I sat for four hours in front of that TV simply to determine if it was safe to leave my two children in their schools. I watched in numb horror, alone in mute witness as people jumped from the towers before the buildings crumbled in billowing clouds of dust and ash.
Shortly after the first tower collapsed, my daughter called me from middle school. She wanted to know what was happening. The school had canceled statewide exams in the middle of testing without explanation. I found my voice, but not easily, and tried to explain that I had just seen thousands of people die. She was puzzled about the obvious impact the events were having on me, and I told her that she would be able to talk to me about it later.
At 12:30, I decided the kids were best kept where they were for now. I left the house, emotionally exhausted from the horror of it all. I needed to get away from the images. All I could think to do was go find some lunch. I’m in the middle of the biggest shopping district in the state, but the streets were almost empty. Those cars that were present were driving under 30 miles per hour, just like me. We all kept our distance from each other, moving in slow motion.
I stopped at my favorite sandwich shop at the height of lunch hour. The parking lot was empty. The shop is owned by a Middle Eastern family, and they looked quite wary when I walked in.

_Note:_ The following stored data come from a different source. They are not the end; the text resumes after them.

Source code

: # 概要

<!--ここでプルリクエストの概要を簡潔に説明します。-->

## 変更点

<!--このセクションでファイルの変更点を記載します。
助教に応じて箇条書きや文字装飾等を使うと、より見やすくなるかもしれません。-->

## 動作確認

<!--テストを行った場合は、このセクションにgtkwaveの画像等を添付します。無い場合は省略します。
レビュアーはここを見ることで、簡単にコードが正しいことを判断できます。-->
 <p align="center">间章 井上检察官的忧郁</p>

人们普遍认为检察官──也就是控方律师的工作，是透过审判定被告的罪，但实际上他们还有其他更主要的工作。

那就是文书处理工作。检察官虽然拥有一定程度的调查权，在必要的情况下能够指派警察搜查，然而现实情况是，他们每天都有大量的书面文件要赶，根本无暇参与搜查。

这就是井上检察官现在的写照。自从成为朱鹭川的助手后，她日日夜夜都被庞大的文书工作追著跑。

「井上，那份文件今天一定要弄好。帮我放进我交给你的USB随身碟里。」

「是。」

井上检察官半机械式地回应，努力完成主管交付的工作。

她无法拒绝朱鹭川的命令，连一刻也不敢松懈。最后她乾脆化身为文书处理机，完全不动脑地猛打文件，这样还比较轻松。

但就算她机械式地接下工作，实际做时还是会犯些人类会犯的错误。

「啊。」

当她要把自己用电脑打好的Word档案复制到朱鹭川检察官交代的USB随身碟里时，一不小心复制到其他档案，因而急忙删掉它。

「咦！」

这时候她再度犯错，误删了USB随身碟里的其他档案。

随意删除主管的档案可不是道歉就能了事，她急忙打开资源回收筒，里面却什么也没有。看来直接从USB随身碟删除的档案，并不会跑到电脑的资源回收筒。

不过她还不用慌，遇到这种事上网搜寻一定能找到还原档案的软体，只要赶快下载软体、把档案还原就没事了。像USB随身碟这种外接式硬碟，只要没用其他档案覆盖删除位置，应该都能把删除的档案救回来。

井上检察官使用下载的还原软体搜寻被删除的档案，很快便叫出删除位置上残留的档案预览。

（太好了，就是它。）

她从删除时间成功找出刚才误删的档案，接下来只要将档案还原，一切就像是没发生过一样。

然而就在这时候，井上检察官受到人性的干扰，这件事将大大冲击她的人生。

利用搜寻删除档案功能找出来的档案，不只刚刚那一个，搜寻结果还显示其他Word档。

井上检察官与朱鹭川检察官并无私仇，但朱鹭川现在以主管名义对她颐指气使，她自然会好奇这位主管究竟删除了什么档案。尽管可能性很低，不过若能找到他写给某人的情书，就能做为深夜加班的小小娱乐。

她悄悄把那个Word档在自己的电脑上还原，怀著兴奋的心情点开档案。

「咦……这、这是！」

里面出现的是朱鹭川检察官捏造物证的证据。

I asked, “Do you know what’s happening?”
The cashier nodded yes, her eyes big with fright.
I asked gently, “Are you okay?” and she relaxed a little and nodded.
“Yes, thanks.”
In subsequent days I would see people look inside the store as they approached, see the staff, and turn around and leave.
My children came home on their buses. My daughter had watched events unfold on the school TVs in every classroom. My young son had no idea that anything had happened, and it gave me the opportunity to frame it properly before he saw anything. We limited TV coverage quite a bit while the kids were home. I remembered the laundry the next afternoon.
It was in subsequent months as people everywhere were questioning the value of their careers and their purpose that I realized that not once had I questioned my own place. As I thought about it, the unconscious knowledge came to the surface: I was where I belonged.
Where were you when it happened? (If your answer is a post, include a link in your comment.)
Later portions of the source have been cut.